Getting Started with Kafka Streams - building a streaming analytics Java application against a Kafka Topic image 10

Getting Started with Kafka Streams – building a streaming analytics Java application against a Kafka Topic

Kafka Streams is a light weight Java library for creating advanced streaming applications on top of Apache Kafka Topics. Kafka Streams provides easy to use constructs that allow quick and almost declarative composition by Java developers of streaming pipelines that do running aggregates, real time filtering, time windows, joining of streams. Results from the streaming analysis can easily be published to Kafka Topic or to external destinations. Despite the close integration with Kafka and the many out of the box library elements, the application created with Kafka Streams is just a Java application, that can be deployed and run wherever Java applications can run (which is of course virtually anywhere).

In this article I will show you my first steps with Kafka Streams. I will create a simple Kafka Streams application that streams messages from a Kafka Topic, processes them after dimensioning them (grouping by a specific key) and then keeps a running count. The running count is produced to a second Kafka Topic (as well as written to the console). Anyone interested in the outcome of this streaming analysis can consume this topic – without any dependency on the Kafka Streams based logic.

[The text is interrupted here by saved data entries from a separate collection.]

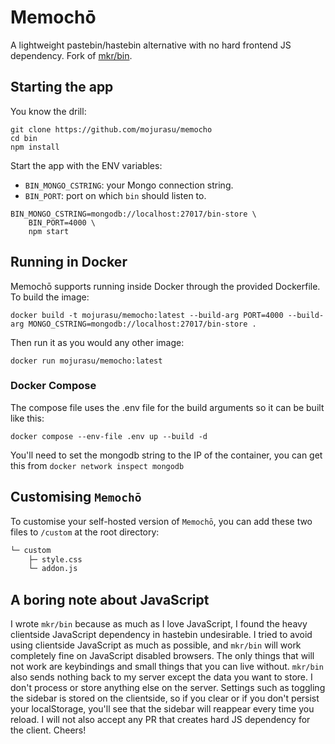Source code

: # Memochō

A lightweight pastebin/hastebin alternative with no hard frontend JS dependency. Fork of [mkr/bin](https://github.com/MKRhere/bin).

## Starting the app

You know the drill:

```shell
git clone https://github.com/mojurasu/memocho
cd bin
npm install
```

Start the app with the ENV variables:
+ `BIN_MONGO_CSTRING`: your Mongo connection string.
+ `BIN_PORT`: port on which `bin` should listen to.

```shell
BIN_MONGO_CSTRING=mongodb://localhost:27017/bin-store \
	BIN_PORT=4000 \
	npm start
```

## Running in Docker

Memochō supports running inside Docker through the provided Dockerfile. To build the image:

```shell
docker build -t mojurasu/memocho:latest --build-arg PORT=4000 --build-arg MONGO_CSTRING=mongodb://localhost:27017/bin-store .
```

Then run it as you would any other image:

```shell
docker run mojurasu/memocho:latest
```

### Docker Compose
The compose file uses the .env file for the build arguments so it can be built like this:
```shell
docker compose --env-file .env up --build -d
```
You'll need to set the mongodb string to the IP of the container, you can get this from `docker network inspect mongodb`

## Customising `Memochō`

To customise your self-hosted version of `Memochō`, you can add these two files to `/custom` at the root directory:

```txt
└─ custom
	├─ style.css
	└─ addon.js
```

## A boring note about JavaScript

I wrote `mkr/bin` because as much as I love JavaScript, I found the heavy clientside JavaScript dependency in hastebin undesirable. I tried to avoid using clientside JavaScript as much as possible, and `mkr/bin` will work completely fine on JavaScript disabled browsers. The only things that will not work are keybindings and small things that you can live without. `mkr/bin` also sends nothing back to my server except the data you want to store. I don't process or store anything else on the server. Settings such as toggling the sidebar is stored on the clientside, so if you clear or if you don't persist your localStorage, you'll see that the sidebar will reappear every time you reload. I will not also accept any PR that creates hard JS dependency for the client. Cheers!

This next figure shows the application. Country messages – simple JSON messages that describe a country with properties such as name, continent, population and size – are produced to a Kafka Topic. (this is done from a simple Node.JS application that reads the data from a CSV file and publishes the records to a Kafka Topic- this application is described in this article: NodeJS – Publish messages to Apache Kafka Topic with random delays to generate sample events based on records in CSV file). The Kafka Streams application consists of a single Java Class that creates a stream from the Kafka Topic. Elements in the stream are assigned a key – the continent – and are then counted-by-key. The result (the running count of countries per continent) is routed to an outbound stream that produces messages to a second Kafka Topic.

image

 

My starting point in this article is:

  • a running Kafka Cluster somewhere on a server (or as is actually the case, in a VM running on my laptop)
  • locally installed Java 8 (1.8.0_72)
  • locally installed Maven (3.2.5)
  • (optional) locally installed Node.js (6.9.4)

image

You will find all sources discussed in this article in this GitHub Repo: https://github.com/lucasjellema/kafka-streams-getting-started .

The steps discussed below:

  • Initialize a new Maven project
  • Add dependencies on Kafka Streams to Maven pom-file
  • Implement Java Application:
    • create KStream using StreamBuilder for Kafka Topic countries
    • selectKey for messages in the KStream: continent
    • countByKey the messages in the KStream
    • route the resulting running count messages to a stream for the destination Kafka Topic RunningCountryCountPerContinent
    • print the running count messages to the console
  • Compile the application and build a JAR file – using mvn package (note: we will do a little tweaking on the exact dependencies)
  • Download all required JAR files needed for running the Kafka Streams application – using mvn install dependency:copy-dependencies
  • optional: Run NodeJS application to produce country messages to Kafka Topic countries Alternatively: manually publish country messages, create another application to publish country messages or use Kafka Connect to bring country messages across to the countries Topic
  • Run the Java application using the Maven generated JAR file and all JARs downloaded by Maven; this will produce messages on the Kafka Topic (which we can inspect, for example using Kafka Tool) and print messages to the console (that are even easier to inspect).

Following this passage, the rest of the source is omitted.